In the beginning: Queenstown's original sister city coordinator and chair, Barry Robertson, with Aspen Sister Cities coordinator Jill Sheeley, who's still in that role 30 years on


Queenstown was toasted in the United States last weekend.

The toast, in the exclusive Colorado resort of Aspen, was to the 30th anniversary of its
sister city relationship with Queenstown.

Under an official proclamation signed on March 19, 1992, Aspen became Queenstown’s first sister city and Queenstown became Aspen’s fifth.

Last week, the anniversary was also marked by a Zoom call between local mayor Jim Boult and Aspen’s mayor, Torre.

Over the years, the relationship’s mostly revolved around school exchanges, with Wakatipu High students going over in January, then Aspen students coming here in June.

The last exchange saw local students visit Aspen in 2020 just two months before the world shut down, though there’s since been some virtual exchanges.

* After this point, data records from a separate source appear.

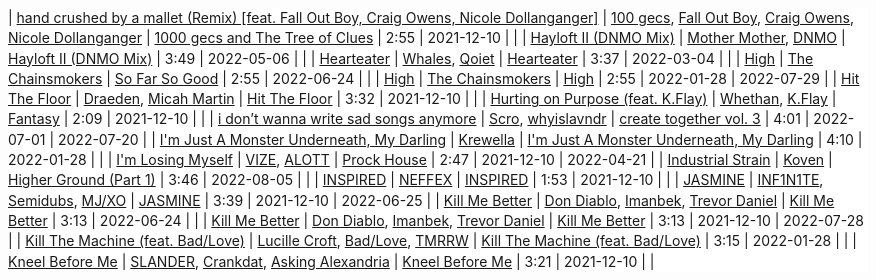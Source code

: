 | [hand crushed by a mallet \(Remix\) \[feat\. Fall Out Boy, Craig Owens, Nicole Dollanganger\]](https://open.spotify.com/track/5Mm2CJzNRiICC5MWRWQnBo) | [100 gecs](https://open.spotify.com/artist/6PfSUFtkMVoDkx4MQkzOi3), [Fall Out Boy](https://open.spotify.com/artist/4UXqAaa6dQYAk18Lv7PEgX), [Craig Owens](https://open.spotify.com/artist/5aYf0AInMznHfXGaemKEBv), [Nicole Dollanganger](https://open.spotify.com/artist/0MfC3pip8rY8OFLJVVNvBO) | [1000 gecs and The Tree of Clues](https://open.spotify.com/album/0qnExDZfz0kVeBjixPsyjS) | 2:55 | 2021-12-10 |  |
| [Hayloft II \(DNMO Mix\)](https://open.spotify.com/track/72AxgcShVmWv7DMsfy3aIP) | [Mother Mother](https://open.spotify.com/artist/0e86yPdC41PGRkLp2Q1Bph), [DNMO](https://open.spotify.com/artist/3cMInYqk6yzf37zo8iznoz) | [Hayloft II \(DNMO Mix\)](https://open.spotify.com/album/2DX9LbScR2BQxtAJ6xOvps) | 3:49 | 2022-05-06 |  |
| [Hearteater](https://open.spotify.com/track/6MOxVSR91hsELyBKwJPvPB) | [Whales](https://open.spotify.com/artist/5zId1SmYy46E9v2KQsSTFR), [Qoiet](https://open.spotify.com/artist/7vlBJhLIORnTMtC9ZKcTFo) | [Hearteater](https://open.spotify.com/album/07nDVEKSCJsJRwnkH86CFa) | 3:37 | 2022-03-04 |  |
| [High](https://open.spotify.com/track/0Dtv5iaqPWtftabQfjBvxh) | [The Chainsmokers](https://open.spotify.com/artist/69GGBxA162lTqCwzJG5jLp) | [So Far So Good](https://open.spotify.com/album/1CxCEPIZbaE28qUDW4wN0t) | 2:55 | 2022-06-24 |  |
| [High](https://open.spotify.com/track/3t4KHjd8uQpJJ2fa0fRIpR) | [The Chainsmokers](https://open.spotify.com/artist/69GGBxA162lTqCwzJG5jLp) | [High](https://open.spotify.com/album/5xo6DC8pajMhzbLxVzTmxP) | 2:55 | 2022-01-28 | 2022-07-29 |
| [Hit The Floor](https://open.spotify.com/track/2FHa5rOKOAhuKa0p7XfLTo) | [Draeden](https://open.spotify.com/artist/7tZV4FXJNO8FzjgrAToCln), [Micah Martin](https://open.spotify.com/artist/4i8u1FZVapjZBcCyyrAnU3) | [Hit The Floor](https://open.spotify.com/album/1qV35eCz8zR0MdO823pMJZ) | 3:32 | 2021-12-10 |  |
| [Hurting on Purpose \(feat\. K.Flay\)](https://open.spotify.com/track/0YskQxkk79HIPJyuuIMb6P) | [Whethan](https://open.spotify.com/artist/0vqJkZ0RpLZixt3lTmD8vP), [K.Flay](https://open.spotify.com/artist/0pCNk4D3E2xtszsm6hMsWr) | [Fantasy](https://open.spotify.com/album/1KrTC1K1M7kMAMDWlH1coX) | 2:09 | 2021-12-10 |  |
| [i don’t wanna write sad songs anymore](https://open.spotify.com/track/1mDAyIXR1GlQRsSr0c2YQ4) | [Scro](https://open.spotify.com/artist/2TFI4R2CXBQ0RyfHhF7oQW), [whyislavndr](https://open.spotify.com/artist/1vat1U9C93HzmZFkUyPB9E) | [create together vol\. 3](https://open.spotify.com/album/4G599lsqp9XBStqTtloBg2) | 4:01 | 2022-07-01 | 2022-07-20 |
| [I'm Just A Monster Underneath, My Darling](https://open.spotify.com/track/5CkicabyzDs7F7Froa503f) | [Krewella](https://open.spotify.com/artist/0Cd6nHYwecCNM1sVEXKlYr) | [I'm Just A Monster Underneath, My Darling](https://open.spotify.com/album/1TILMmAAKEWArxesHlrqOU) | 4:10 | 2022-01-28 |  |
| [I'm Losing Myself](https://open.spotify.com/track/1iPBZhlxcsMnkdXBiAs1VS) | [VIZE](https://open.spotify.com/artist/09agIJMxCD2k87ys9Al0f0), [ALOTT](https://open.spotify.com/artist/5NIERWixyvXlwwmiJgFms3) | [Prock House](https://open.spotify.com/album/6WmVszxhoZlftm89rz5FFq) | 2:47 | 2021-12-10 | 2022-04-21 |
| [Industrial Strain](https://open.spotify.com/track/3H1Er6tmf4akNcWW0iIRaj) | [Koven](https://open.spotify.com/artist/3UCbp6D1lvILlxRJT9LnFa) | [Higher Ground \(Part 1\)](https://open.spotify.com/album/0ZYsPQxRA80y5bEwlLQWmz) | 3:46 | 2022-08-05 |  |
| [INSPIRED](https://open.spotify.com/track/1Dfa2akEVc3sh6HhAxlZmE) | [NEFFEX](https://open.spotify.com/artist/3z97WMRi731dCvKklIf2X6) | [INSPIRED](https://open.spotify.com/album/7t5Dm6FdR4a2R2dZCKopEA) | 1:53 | 2021-12-10 |  |
| [JASMINE](https://open.spotify.com/track/5XyP3oBFkJPOUpdsyNnkJD) | [INF1N1TE](https://open.spotify.com/artist/3TbFfHyWvQdppfL0TpWufG), [Semidubs](https://open.spotify.com/artist/7dHdY0Jw2jG0JbrAVTT49L), [MJ/XO](https://open.spotify.com/artist/5Y28CDHy6CHVlm8w7XGNpC) | [JASMINE](https://open.spotify.com/album/4fam831hS49GTxAGKjwjBp) | 3:39 | 2021-12-10 | 2022-06-25 |
| [Kill Me Better](https://open.spotify.com/track/5ohyF1TaL2ks2mrEJqLtfs) | [Don Diablo](https://open.spotify.com/artist/1l2ekx5skC4gJH8djERwh1), [Imanbek](https://open.spotify.com/artist/5rGrDvrLOV2VV8SCFVGWlj), [Trevor Daniel](https://open.spotify.com/artist/7uaIm6Pw7xplS8Dy06V6pT) | [Kill Me Better](https://open.spotify.com/album/5ENEoctmRzCUyhbt2ouCA0) | 3:13 | 2022-06-24 |  |
| [Kill Me Better](https://open.spotify.com/track/7MtJ0dU4m3F6JQG9qdyaPk) | [Don Diablo](https://open.spotify.com/artist/1l2ekx5skC4gJH8djERwh1), [Imanbek](https://open.spotify.com/artist/5rGrDvrLOV2VV8SCFVGWlj), [Trevor Daniel](https://open.spotify.com/artist/7uaIm6Pw7xplS8Dy06V6pT) | [Kill Me Better](https://open.spotify.com/album/0X2wKcQKmWG5Jn9ajbbD4G) | 3:13 | 2021-12-10 | 2022-07-28 |
| [Kill The Machine \(feat\. Bad/Love\)](https://open.spotify.com/track/0AkxZb3XkSOdLghm6EB7p2) | [Lucille Croft](https://open.spotify.com/artist/270fGluVXrZVyTNECXbrsy), [Bad/Love](https://open.spotify.com/artist/0lJyKe4CxWOeYOV4dbAFkZ), [TMRRW](https://open.spotify.com/artist/2T5c5IrQGkNGuQNOVJSU9y) | [Kill The Machine \(feat\. Bad/Love\)](https://open.spotify.com/album/7e10DqzsnP6wu5FJJmAZJi) | 3:15 | 2022-01-28 |  |
| [Kneel Before Me](https://open.spotify.com/track/0qwMoAstkTXlWE8lQJBRzY) | [SLANDER](https://open.spotify.com/artist/20DZAfCuP1TKZl5KcY7z3Q), [Crankdat](https://open.spotify.com/artist/5lCekoJW9jNq01B1wiqdAb), [Asking Alexandria](https://open.spotify.com/artist/1caBfBEapzw8z2Qz9q0OaQ) | [Kneel Before Me](https://open.spotify.com/album/6LebF31h6hxienjBsnFEMf) | 3:21 | 2021-12-10 |  |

The next visit by Aspen students is due this June.

Boult had also been due to lead a delegation to Aspen two years ago, however the pandemic put paid to that.

Aspenite Jill Sheeley, who was part of the original Aspen delegation that visited Queenstown in March, ’92, has coordinated the relationship from their end for the entire 30 years.

Barely legible: A plaque on a Queenstown Village Green stone wall, presented by Aspen, marking the resorts’ sister city relationship

She says last weekend ‘‘we raised our glasses to both of our beautiful towns and the wonderful relationship’’.

Local Remarkables Park developer Alastair Porter, whose team’s interacted with Aspen’s council, believes the US resort’s ‘‘a great sister city for Queenstown to learn from’’.

It’s dealt with similar problems, he says, like affordable housing, worker shortages, traffic and rising property prices.

Interestingly, in December, Aspen’s council declared a six-month moratorium on new residential development and a nine-month pause on issuing permits for short-term rental properties to try to counter the effects of the resort’s real estate explosion over the past two years.